Don’t ask GSA how many full-time teleworkers it has – it doesn’t know

An inspector general audit slams the General Services Administration's telework program. It says the agency poorly tracked employees who work outside the office and...

The General Services Administration “does not know the number of virtual employees it has.”

That’s the first finding in a new audit of the agency’s telework program performed by the inspector general’s office in Kansas City, Missouri.

While GSA listed 454 employees who either teleworked full time or worked at satellite facilities rather than main offices, the agency admitted its numbers may not be accurate. It has no way of identifying full-time teleworkers, known as “virtual employees,” in its time-and-attendance system. Indeed, the inspector general found 19 employees who teleworked enough to qualify for the list but were not on it. There are likely more employees who fit into that category. The IG did not try to catalog them all. Rather, it focused on finding holes in the agency’s oversight mechanisms.

It found plenty. Some virtual employees had charged the agency for travel expenses that exceeded estimates in their agreements with GSA, the report said. The agency did not regularly review those agreements. Thus, it missed signs that some employees, without approval from agency leaders, had racked up twice as much as they had estimated. In addition, at least one virtual employee claimed transit subsidies even though they never commuted to the office. On the flip side, some virtual employees said the agency’s 2012 clampdown on travel, which followed an embarrassingly lavish Las Vegas conference, had made it harder for them to do their jobs, raising questions about the value of their teleworking arrangements.

“Travel costs for some virtual employees have significantly exceeded the estimates upon which the virtual work arrangement was approved,” the audit said. “In addition, some virtual employees advised that travel restrictions have affected their ability to perform their duties.”

Auditors also found the agency had recorded the wrong duty station for a third of the virtual employees in its sample. While that type of error could lead to incorrect payments, the report said it happened in only two of the 76 cases examined. GSA overpaid one employee by $7,883. It underpaid the other employee by $4,323.

“GSA has not followed some of its own telework procedures and should strengthen its controls to ensure that all telework complies with applicable policies and procedures,” the report said.

This was not the first time GSA has been criticized for failing to track virtual employees. The agency revised its telework policies in 2012 following media reports that 95 virtual employees had racked up nearly $750,000 in travel costs over the course of nine months. One employee worked out of his home in Honolulu, even though he was based in Kansas City. After that, GSA said top leaders, including Administrator Dan Tangherlini, must approve telework arrangements that cost at least 10 percent more than the cost of having the same employee work at the office.
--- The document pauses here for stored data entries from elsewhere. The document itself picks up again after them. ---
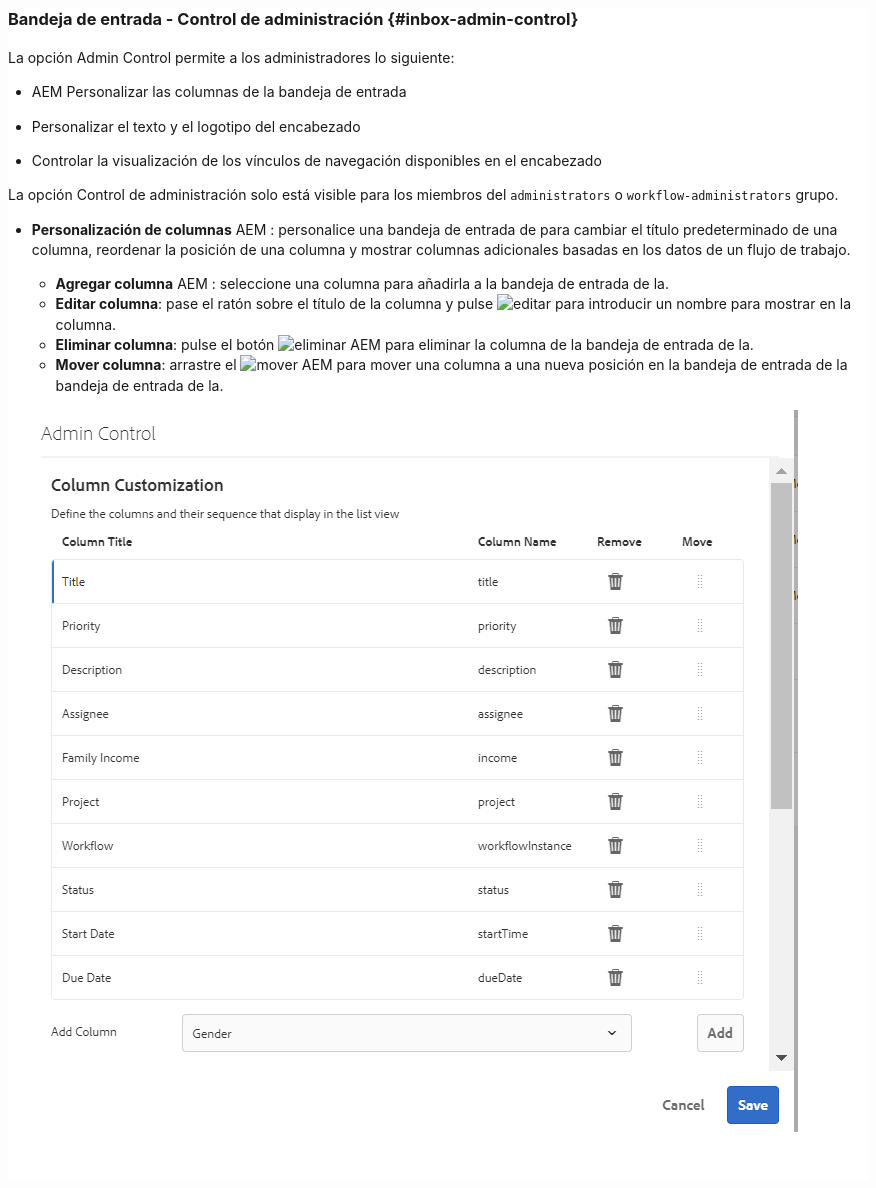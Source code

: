 ### Bandeja de entrada - Control de administración {#inbox-admin-control}

La opción Admin Control permite a los administradores lo siguiente:

* AEM Personalizar las columnas de la bandeja de entrada

* Personalizar el texto y el logotipo del encabezado

* Controlar la visualización de los vínculos de navegación disponibles en el encabezado

La opción Control de administración solo está visible para los miembros del `administrators` o `workflow-administrators` grupo.

* **Personalización de columnas** AEM : personalice una bandeja de entrada de para cambiar el título predeterminado de una columna, reordenar la posición de una columna y mostrar columnas adicionales basadas en los datos de un flujo de trabajo.
   * **Agregar columna** AEM : seleccione una columna para añadirla a la bandeja de entrada de la.
   * **Editar columna**: pase el ratón sobre el título de la columna y pulse ![editar](assets/edit.svg) para introducir un nombre para mostrar en la columna.
   * **Eliminar columna**: pulse el botón ![eliminar](assets/delete_updated.svg) AEM para eliminar la columna de la bandeja de entrada de la.
   * **Mover columna**: arrastre el ![mover](assets/move_updated.svg) AEM para mover una columna a una nueva posición en la bandeja de entrada de la bandeja de entrada de la.

   ![admin-control](assets/admin-control-column-customize.png)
The inspector general recommended GSA review its agreements with virtual employees, paying more attention to their expense vouchers. GSA also should improve its recordkeeping and the telework training it provides employees. Many employees who work off site have not taken the required courses, the report said.

In a written response, GSA Chief Human Capital Officer Antonia Harris said she accepted the findings. Knowing the audit was coming, she already had begun making changes, she said. About 96 percent of GSA employees now have completed telework training. GSA is vetting a revision of its policies to incorporate auditors’ recommendations. The agency also is correcting errors in its records of virtual employees.

The report is a blow to an agency that has strongly encouraged its employees to telework, even going so far as to renovate its headquarters around the notion that many employees would work frequently from home. Nearly four in five GSA employees teleworked at least once between August 2012 and July 2013, according to the report.